Fella at work invaded my personal space yesterday. No problem to me. Thing is, he started going on about “social distancing” (cunt, I didn’t invite him over!) even though he was wearing a mask. Why is he even wearing a mask? And why does the mask sometimes dangle round his neck, or sit on top of his head like a party hat? If you think I’m riddled with the pox, stay away pillock.
He’s a fucking covidiot, is why. Yes, I’m re-purposing that term. It now refers to idiots like him who are quite content to chew the cud while the media and Bojo tell him what to think.
The WHO (cunts) guidelines recommend 1 metre, not 2. So that’s pretty much your normal personal space. No need for all the queuing. No need to shut everything down. No need to practically cross the road to get away from the postman, you cunts. No need to let your elderly mother go months without a visit, which is what’s happened to my mother in law because her other daughters are too thick to pop round and take precautions. If *we* were closer, it would be a different story.

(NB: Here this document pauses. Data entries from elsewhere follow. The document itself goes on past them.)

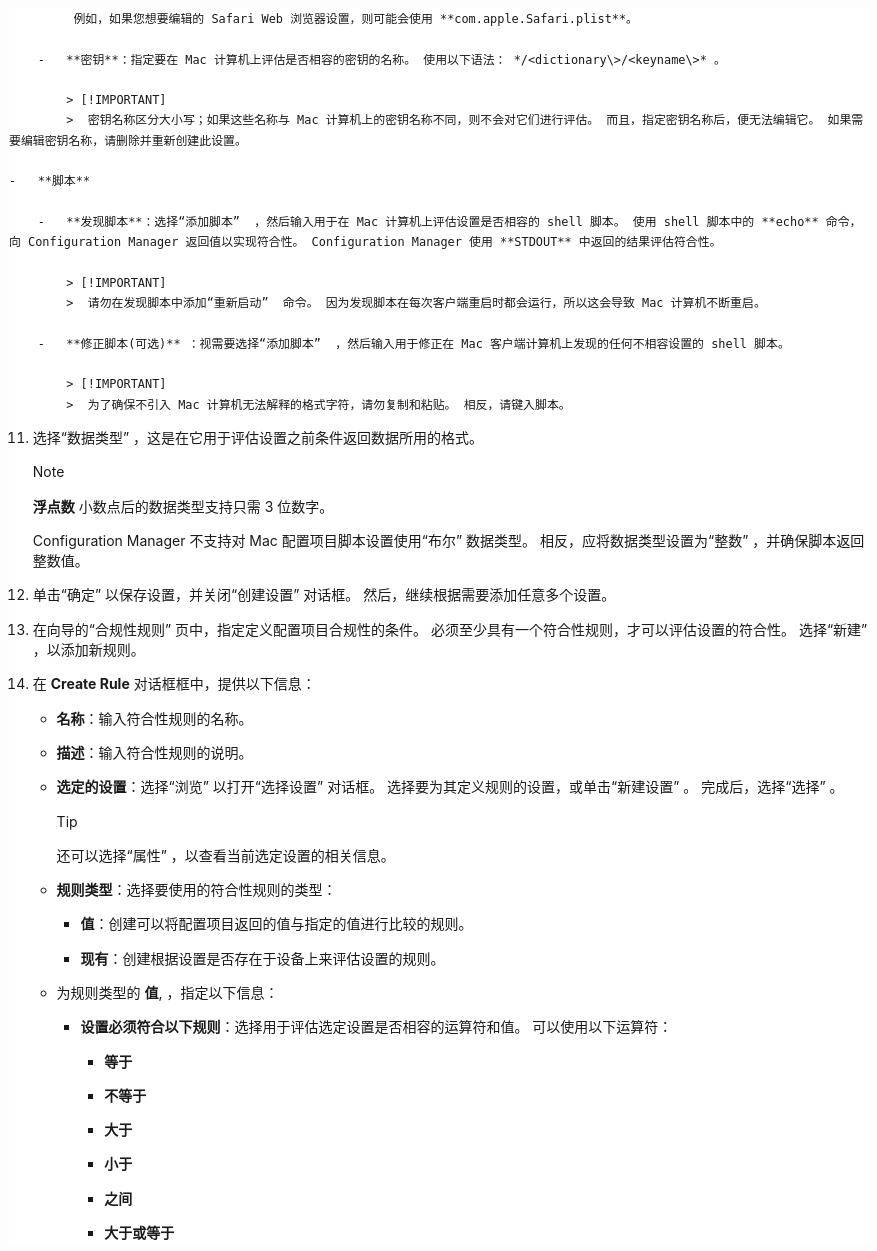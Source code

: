             例如，如果您想要编辑的 Safari Web 浏览器设置，则可能会使用 **com.apple.Safari.plist**。  
  
        -   **密钥**：指定要在 Mac 计算机上评估是否相容的密钥的名称。 使用以下语法： */<dictionary\>/<keyname\>* 。  
  
            > [!IMPORTANT]  
            >  密钥名称区分大小写；如果这些名称与 Mac 计算机上的密钥名称不同，则不会对它们进行评估。 而且，指定密钥名称后，便无法编辑它。 如果需要编辑密钥名称，请删除并重新创建此设置。  
  
    -   **脚本**  
  
        -   **发现脚本**：选择“添加脚本”  ，然后输入用于在 Mac 计算机上评估设置是否相容的 shell 脚本。 使用 shell 脚本中的 **echo** 命令，向 Configuration Manager 返回值以实现符合性。 Configuration Manager 使用 **STDOUT** 中返回的结果评估符合性。  
  
            > [!IMPORTANT]  
            >  请勿在发现脚本中添加“重新启动”  命令。 因为发现脚本在每次客户端重启时都会运行，所以这会导致 Mac 计算机不断重启。  
  
        -   **修正脚本(可选)** ：视需要选择“添加脚本”  ，然后输入用于修正在 Mac 客户端计算机上发现的任何不相容设置的 shell 脚本。  
  
            > [!IMPORTANT]  
            >  为了确保不引入 Mac 计算机无法解释的格式字符，请勿复制和粘贴。 相反，请键入脚本。  
  
11. 选择“数据类型”  ，这是在它用于评估设置之前条件返回数据所用的格式。  
  
    > [!NOTE]  
    >  **浮点数** 小数点后的数据类型支持只需 3 位数字。  
    >   
    >  Configuration Manager 不支持对 Mac 配置项目脚本设置使用“布尔”  数据类型。 相反，应将数据类型设置为“整数”  ，并确保脚本返回整数值。  
  
12. 单击“确定”  以保存设置，并关闭“创建设置”  对话框。 然后，继续根据需要添加任意多个设置。  
  
13. 在向导的“合规性规则”  页中，指定定义配置项目合规性的条件。 必须至少具有一个符合性规则，才可以评估设置的符合性。 选择“新建”  ，以添加新规则。  
  
14. 在 **Create Rule** 对话框框中，提供以下信息：  
  
    -   **名称**：输入符合性规则的名称。  
  
    -   **描述**：输入符合性规则的说明。  
  
    -   **选定的设置**：选择“浏览”  以打开“选择设置”  对话框。 选择要为其定义规则的设置，或单击“新建设置”  。 完成后，选择“选择”  。  
  
        > [!TIP]  
        >  还可以选择“属性”  ，以查看当前选定设置的相关信息。  
  
    -   **规则类型**：选择要使用的符合性规则的类型：  
  
        -   **值**：创建可以将配置项目返回的值与指定的值进行比较的规则。  
  
        -   **现有**：创建根据设置是否存在于设备上来评估设置的规则。  
  
    -   为规则类型的 **值**, ，指定以下信息：  
  
        -   **设置必须符合以下规则**：选择用于评估选定设置是否相容的运算符和值。 可以使用以下运算符：  
  
            -   **等于**  
  
            -   **不等于**  
  
            -   **大于**  
  
            -   **小于**  
  
            -   **之间**  
  
            -   **大于或等于**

Supposedly, I’m not supposed to have been visiting my mum or aunties. But it’s perfectly OK for me to visit OTHER PEOPLES mums and aunties, as their postman.
How am I supposed to take any of these “rules” seriously when they are so fucking stupid? The fact is, if you take appropriate precautions you can go anywhere and visit anyone.
The latest thing I’ve heard is that from Monday (not Sunday though!!) we can gather in groups of 6. And then presumably go off and join a different group of 6, and so on. So why not groups of 36, or 72 or whatever? What’s the farking point?
I’m sure that a lot of people are keeping their distance because they don’t know that that other people also think it’s bullshit. I’m going to start wearing a badge that says “hug me”. If you are scared of the virus, wear a mask and feel safe. If you are not scared, wear the badge instead. If we are ever going to get back to normal, WE have to be the ones to do it.